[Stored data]
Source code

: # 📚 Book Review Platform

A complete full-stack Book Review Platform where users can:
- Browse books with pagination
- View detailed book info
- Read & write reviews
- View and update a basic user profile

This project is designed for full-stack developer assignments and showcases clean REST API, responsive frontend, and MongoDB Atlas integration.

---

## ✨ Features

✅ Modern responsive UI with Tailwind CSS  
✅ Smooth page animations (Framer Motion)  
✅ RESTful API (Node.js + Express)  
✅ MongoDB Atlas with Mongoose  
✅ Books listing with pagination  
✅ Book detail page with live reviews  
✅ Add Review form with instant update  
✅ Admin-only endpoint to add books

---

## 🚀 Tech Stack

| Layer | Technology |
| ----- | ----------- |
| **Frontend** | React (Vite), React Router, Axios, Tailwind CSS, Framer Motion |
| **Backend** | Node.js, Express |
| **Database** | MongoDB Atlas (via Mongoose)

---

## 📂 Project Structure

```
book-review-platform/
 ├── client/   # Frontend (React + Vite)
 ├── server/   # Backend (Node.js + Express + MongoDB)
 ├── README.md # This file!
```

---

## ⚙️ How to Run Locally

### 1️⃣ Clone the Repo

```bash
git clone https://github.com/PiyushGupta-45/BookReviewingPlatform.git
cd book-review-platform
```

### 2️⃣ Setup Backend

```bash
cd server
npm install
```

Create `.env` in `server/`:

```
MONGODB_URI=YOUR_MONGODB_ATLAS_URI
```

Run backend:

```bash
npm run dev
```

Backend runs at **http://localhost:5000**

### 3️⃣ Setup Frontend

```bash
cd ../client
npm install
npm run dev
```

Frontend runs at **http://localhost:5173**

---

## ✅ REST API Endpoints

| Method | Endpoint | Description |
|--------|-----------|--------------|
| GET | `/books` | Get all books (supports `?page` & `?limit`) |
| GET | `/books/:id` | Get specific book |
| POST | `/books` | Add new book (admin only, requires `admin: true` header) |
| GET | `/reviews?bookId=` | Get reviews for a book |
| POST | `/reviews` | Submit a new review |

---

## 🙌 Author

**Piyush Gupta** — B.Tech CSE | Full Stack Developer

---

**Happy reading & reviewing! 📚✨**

--

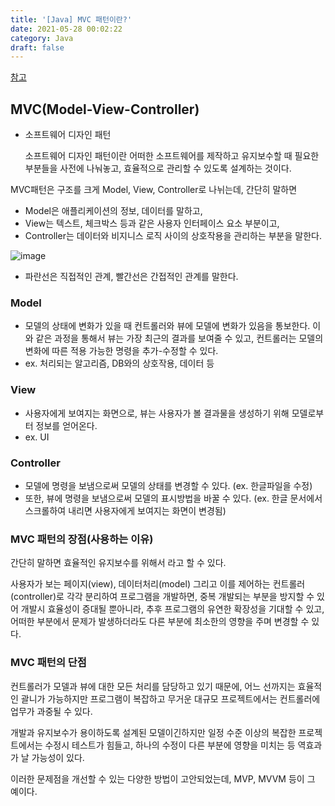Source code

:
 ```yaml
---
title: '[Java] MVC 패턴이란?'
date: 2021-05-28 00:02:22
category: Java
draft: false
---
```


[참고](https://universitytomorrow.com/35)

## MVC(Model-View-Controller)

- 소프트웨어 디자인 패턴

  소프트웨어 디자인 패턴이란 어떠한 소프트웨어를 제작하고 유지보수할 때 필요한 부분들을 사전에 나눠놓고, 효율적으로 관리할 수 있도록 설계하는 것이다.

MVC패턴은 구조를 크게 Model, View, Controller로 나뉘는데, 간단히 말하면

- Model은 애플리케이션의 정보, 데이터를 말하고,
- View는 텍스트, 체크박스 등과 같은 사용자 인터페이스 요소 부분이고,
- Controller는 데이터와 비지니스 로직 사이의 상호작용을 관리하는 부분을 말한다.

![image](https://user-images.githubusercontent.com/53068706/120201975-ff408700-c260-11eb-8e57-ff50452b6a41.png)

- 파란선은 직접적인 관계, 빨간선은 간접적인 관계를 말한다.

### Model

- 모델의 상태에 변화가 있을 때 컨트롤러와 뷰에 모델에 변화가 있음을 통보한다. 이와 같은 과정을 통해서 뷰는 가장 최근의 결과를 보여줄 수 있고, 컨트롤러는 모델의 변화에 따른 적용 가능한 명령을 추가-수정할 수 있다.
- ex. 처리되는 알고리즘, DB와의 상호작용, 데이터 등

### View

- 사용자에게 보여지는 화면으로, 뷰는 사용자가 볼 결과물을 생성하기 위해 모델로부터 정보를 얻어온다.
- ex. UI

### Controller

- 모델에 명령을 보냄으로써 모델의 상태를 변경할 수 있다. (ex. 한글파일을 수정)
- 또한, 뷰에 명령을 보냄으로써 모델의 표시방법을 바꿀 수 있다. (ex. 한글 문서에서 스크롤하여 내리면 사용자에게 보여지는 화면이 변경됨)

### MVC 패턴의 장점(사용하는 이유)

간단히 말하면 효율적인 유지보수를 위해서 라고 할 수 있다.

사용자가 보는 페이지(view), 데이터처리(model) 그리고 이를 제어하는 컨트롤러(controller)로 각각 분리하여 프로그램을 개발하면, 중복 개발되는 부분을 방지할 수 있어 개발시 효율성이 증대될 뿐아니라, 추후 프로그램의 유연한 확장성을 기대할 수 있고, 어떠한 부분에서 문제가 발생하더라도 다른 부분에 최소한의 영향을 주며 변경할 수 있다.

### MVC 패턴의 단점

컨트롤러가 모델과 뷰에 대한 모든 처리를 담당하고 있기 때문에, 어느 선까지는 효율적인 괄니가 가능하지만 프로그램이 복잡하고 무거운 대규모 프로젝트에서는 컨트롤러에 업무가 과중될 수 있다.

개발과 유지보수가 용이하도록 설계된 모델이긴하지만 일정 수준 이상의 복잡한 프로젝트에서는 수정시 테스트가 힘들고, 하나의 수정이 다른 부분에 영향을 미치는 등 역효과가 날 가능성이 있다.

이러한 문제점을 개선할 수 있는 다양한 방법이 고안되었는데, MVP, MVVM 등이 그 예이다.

---

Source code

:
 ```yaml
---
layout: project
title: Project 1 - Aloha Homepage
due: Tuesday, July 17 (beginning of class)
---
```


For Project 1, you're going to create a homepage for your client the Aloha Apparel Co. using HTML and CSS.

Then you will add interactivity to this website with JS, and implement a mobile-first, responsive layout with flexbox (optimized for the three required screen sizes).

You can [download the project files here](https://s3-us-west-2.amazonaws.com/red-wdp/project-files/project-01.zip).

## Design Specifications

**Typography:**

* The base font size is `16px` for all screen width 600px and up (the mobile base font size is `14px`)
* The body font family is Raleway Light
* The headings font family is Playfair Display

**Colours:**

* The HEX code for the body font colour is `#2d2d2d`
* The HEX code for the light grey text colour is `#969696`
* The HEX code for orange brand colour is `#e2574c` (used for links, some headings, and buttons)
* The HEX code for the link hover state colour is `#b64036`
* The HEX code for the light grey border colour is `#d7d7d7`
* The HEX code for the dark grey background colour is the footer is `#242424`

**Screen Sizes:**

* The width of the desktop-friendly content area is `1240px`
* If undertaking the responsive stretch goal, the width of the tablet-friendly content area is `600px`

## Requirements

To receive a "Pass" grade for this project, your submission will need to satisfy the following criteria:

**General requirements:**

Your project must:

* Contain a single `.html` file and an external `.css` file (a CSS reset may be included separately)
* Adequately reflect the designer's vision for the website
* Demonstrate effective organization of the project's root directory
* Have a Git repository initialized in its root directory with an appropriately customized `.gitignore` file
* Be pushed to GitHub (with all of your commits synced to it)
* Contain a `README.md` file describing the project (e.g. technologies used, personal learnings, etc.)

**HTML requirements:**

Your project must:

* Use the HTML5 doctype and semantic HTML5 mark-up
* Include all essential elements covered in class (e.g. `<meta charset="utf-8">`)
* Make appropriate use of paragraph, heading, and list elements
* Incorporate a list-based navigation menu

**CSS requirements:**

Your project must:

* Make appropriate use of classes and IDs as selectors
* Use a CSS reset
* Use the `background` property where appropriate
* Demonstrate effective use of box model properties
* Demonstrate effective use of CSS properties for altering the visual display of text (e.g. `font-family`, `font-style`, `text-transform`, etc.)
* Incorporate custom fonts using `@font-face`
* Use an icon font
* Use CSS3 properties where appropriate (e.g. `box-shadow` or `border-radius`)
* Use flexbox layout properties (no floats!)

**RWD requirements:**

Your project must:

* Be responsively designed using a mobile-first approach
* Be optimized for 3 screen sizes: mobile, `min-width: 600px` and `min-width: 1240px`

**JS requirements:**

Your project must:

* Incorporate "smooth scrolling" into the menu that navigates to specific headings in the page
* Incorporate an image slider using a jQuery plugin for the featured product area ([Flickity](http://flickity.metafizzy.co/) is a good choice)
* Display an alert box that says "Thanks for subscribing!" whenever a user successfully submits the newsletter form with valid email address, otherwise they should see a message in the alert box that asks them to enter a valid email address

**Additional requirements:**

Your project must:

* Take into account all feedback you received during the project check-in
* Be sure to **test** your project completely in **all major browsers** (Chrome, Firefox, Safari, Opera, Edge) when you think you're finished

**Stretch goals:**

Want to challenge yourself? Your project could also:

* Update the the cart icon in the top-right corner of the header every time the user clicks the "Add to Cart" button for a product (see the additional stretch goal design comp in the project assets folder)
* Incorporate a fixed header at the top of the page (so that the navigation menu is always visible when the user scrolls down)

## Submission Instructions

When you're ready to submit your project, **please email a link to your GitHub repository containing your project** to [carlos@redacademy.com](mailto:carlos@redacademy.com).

▶ The task: Look back at the data above. Transcribe exactly the lines starting at the line that contains "- 소프트웨어 디자인 패턴" and ending at the line that contains "- ex. 처리되는 알고리즘, DB와의 상호작용, 데이터 등".

▶ Finished exercise:
- 소프트웨어 디자인 패턴

  소프트웨어 디자인 패턴이란 어떠한 소프트웨어를 제작하고 유지보수할 때 필요한 부분들을 사전에 나눠놓고, 효율적으로 관리할 수 있도록 설계하는 것이다.

MVC패턴은 구조를 크게 Model, View, Controller로 나뉘는데, 간단히 말하면

- Model은 애플리케이션의 정보, 데이터를 말하고,
- View는 텍스트, 체크박스 등과 같은 사용자 인터페이스 요소 부분이고,
- Controller는 데이터와 비지니스 로직 사이의 상호작용을 관리하는 부분을 말한다.

![image](https://user-images.githubusercontent.com/53068706/120201975-ff408700-c260-11eb-8e57-ff50452b6a41.png)

- 파란선은 직접적인 관계, 빨간선은 간접적인 관계를 말한다.

### Model

- 모델의 상태에 변화가 있을 때 컨트롤러와 뷰에 모델에 변화가 있음을 통보한다. 이와 같은 과정을 통해서 뷰는 가장 최근의 결과를 보여줄 수 있고, 컨트롤러는 모델의 변화에 따른 적용 가능한 명령을 추가-수정할 수 있다.
- ex. 처리되는 알고리즘, DB와의 상호작용, 데이터 등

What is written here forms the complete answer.